Reporters Without Borders is worried about Rogelio Prado Rodríguez, a contributor to Radio Tropical, Cadena Radial Super and the local daily Tolima Hoy, who has had to flee Tolima because of threats, the latest 7 February, which were almost certainly prompted by his coverage of local corruption.
Reporters Without Borders is outraged that threats have forced freelance journalist Rogelio Prado Rodríguez to flee Tolima, the central department where he lives and works. The latest threat, on 7 February, took the form of a notice announcing his own death. Prado works for two radio stations, Radio Tropical and Cadena Radial Super, and the local daily Tolima Hoy. For the past two years, he been covering local government fraud allegedly involving the former mayor of the town of Melgar.
“Three Colombian journalists have been forced to flee since the start of the year, two of them in the department of Tolima in the space of a week,” Reporters Without Borders said. “It is true that Tolima is a war zone, but the threats that finally convinced Prado to leave seem to be linked to his reporting on local corruption. This is why, like Prado, we hope that the police and judicial authorities will investigate the recent probes into misconduct in the Melgar town hall, and that he gets protection.”
Prado decided to leave after receiving four notices at his home on 7 February, each announcing a funeral mass that was supposedly being organised for him by his family, the three news media he works for, the Tolima departmental authorities and the Melgar municipal authorities.
“The situation started to worsen in October, during the municipal election campaign, when the daily El Nuevo Día started to report what I have already been saying on the radio,” he told Reporters Without Borders. Since then, Prado has been constantly receiving threatening messages on his mobile phone.
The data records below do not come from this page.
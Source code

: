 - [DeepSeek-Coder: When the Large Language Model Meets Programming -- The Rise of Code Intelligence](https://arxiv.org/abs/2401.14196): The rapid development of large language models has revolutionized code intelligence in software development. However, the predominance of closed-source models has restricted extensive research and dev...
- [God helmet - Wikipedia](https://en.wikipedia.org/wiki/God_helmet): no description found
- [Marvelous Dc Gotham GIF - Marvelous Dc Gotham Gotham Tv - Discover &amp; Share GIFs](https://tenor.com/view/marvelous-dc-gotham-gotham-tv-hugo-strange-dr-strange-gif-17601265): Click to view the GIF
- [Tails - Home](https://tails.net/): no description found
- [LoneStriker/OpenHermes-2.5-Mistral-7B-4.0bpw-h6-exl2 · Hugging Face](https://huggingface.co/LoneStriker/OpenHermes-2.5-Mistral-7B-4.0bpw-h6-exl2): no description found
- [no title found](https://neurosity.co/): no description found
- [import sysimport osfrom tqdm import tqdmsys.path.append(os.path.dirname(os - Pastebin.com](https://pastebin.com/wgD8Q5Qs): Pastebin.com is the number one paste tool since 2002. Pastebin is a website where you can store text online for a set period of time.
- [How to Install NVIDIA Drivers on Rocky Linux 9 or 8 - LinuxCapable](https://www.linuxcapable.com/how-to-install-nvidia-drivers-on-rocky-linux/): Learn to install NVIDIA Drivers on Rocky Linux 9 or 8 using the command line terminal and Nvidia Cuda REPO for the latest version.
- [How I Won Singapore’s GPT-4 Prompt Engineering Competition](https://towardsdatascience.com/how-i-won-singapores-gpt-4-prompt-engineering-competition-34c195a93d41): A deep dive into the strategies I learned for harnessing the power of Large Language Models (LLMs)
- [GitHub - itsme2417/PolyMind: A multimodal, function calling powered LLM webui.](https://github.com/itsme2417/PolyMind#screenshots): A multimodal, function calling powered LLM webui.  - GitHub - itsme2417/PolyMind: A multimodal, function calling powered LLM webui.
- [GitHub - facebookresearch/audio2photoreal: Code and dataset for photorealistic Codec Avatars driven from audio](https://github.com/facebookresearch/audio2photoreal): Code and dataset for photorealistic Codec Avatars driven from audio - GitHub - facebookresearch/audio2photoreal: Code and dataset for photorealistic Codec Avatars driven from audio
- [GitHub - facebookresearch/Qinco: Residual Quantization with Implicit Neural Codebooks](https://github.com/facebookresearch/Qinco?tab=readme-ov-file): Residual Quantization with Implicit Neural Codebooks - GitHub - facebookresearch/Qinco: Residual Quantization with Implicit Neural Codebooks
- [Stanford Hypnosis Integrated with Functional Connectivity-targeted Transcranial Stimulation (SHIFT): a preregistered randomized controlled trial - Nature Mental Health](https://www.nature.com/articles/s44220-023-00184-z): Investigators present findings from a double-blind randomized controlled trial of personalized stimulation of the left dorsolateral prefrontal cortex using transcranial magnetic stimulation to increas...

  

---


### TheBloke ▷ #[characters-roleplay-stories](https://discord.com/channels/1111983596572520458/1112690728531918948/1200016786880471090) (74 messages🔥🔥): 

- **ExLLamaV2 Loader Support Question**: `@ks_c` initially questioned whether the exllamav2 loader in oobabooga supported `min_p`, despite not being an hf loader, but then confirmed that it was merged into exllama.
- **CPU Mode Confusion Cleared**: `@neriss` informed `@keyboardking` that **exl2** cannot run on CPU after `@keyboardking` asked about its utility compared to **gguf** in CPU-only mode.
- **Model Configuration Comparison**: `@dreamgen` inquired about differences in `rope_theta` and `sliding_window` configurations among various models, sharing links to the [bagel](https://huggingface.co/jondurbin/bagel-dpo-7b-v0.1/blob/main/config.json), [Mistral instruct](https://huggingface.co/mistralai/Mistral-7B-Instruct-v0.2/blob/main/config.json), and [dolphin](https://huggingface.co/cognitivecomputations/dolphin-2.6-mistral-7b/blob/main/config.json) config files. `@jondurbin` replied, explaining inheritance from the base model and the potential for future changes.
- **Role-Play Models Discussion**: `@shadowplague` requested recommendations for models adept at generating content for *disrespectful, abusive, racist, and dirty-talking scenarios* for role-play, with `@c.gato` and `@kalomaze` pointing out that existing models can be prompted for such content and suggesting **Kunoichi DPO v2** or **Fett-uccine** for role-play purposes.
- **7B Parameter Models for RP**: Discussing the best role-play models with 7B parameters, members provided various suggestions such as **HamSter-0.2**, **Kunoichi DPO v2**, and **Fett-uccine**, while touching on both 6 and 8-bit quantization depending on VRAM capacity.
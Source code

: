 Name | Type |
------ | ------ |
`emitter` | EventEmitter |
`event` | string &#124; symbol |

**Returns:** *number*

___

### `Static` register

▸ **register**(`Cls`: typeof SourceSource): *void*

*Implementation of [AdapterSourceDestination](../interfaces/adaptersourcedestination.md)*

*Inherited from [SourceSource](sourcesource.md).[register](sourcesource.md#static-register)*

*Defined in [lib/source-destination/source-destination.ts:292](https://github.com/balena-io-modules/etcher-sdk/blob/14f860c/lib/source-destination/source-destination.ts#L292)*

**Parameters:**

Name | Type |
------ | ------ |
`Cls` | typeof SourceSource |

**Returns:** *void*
In 2006, Prado began covering a judicial investigation into alleged irregularities in contracts issued by José Alejandro Martínez Sánchez (now Tolima's minister of infrastructure) when he was mayor of Melgar. The attempts to intimidate Prado were stepped up in May 2007, when a package of spoiled meat was left outside his home. Soon afterwards, a stone was thrown through one of the windows of its home. Attached to it was a message telling him to shut up.
Prado began his career as a journalist working for Radio Armero in the town of Armero, where he was born. As well as reporting for Tolima Hoy, he has had a contract with Cadena Radial Super for the past 10 years and he hosts a morning news and talk show on Radio Tropical. In 2006 and 2007, he presented the show “El Bunker” on the army radio station.
The father of five children, Prado said that, aside from his personal situation, he hoped that the judicial authorities shed light on the use of public funds by the Melgar town hall during the past five years.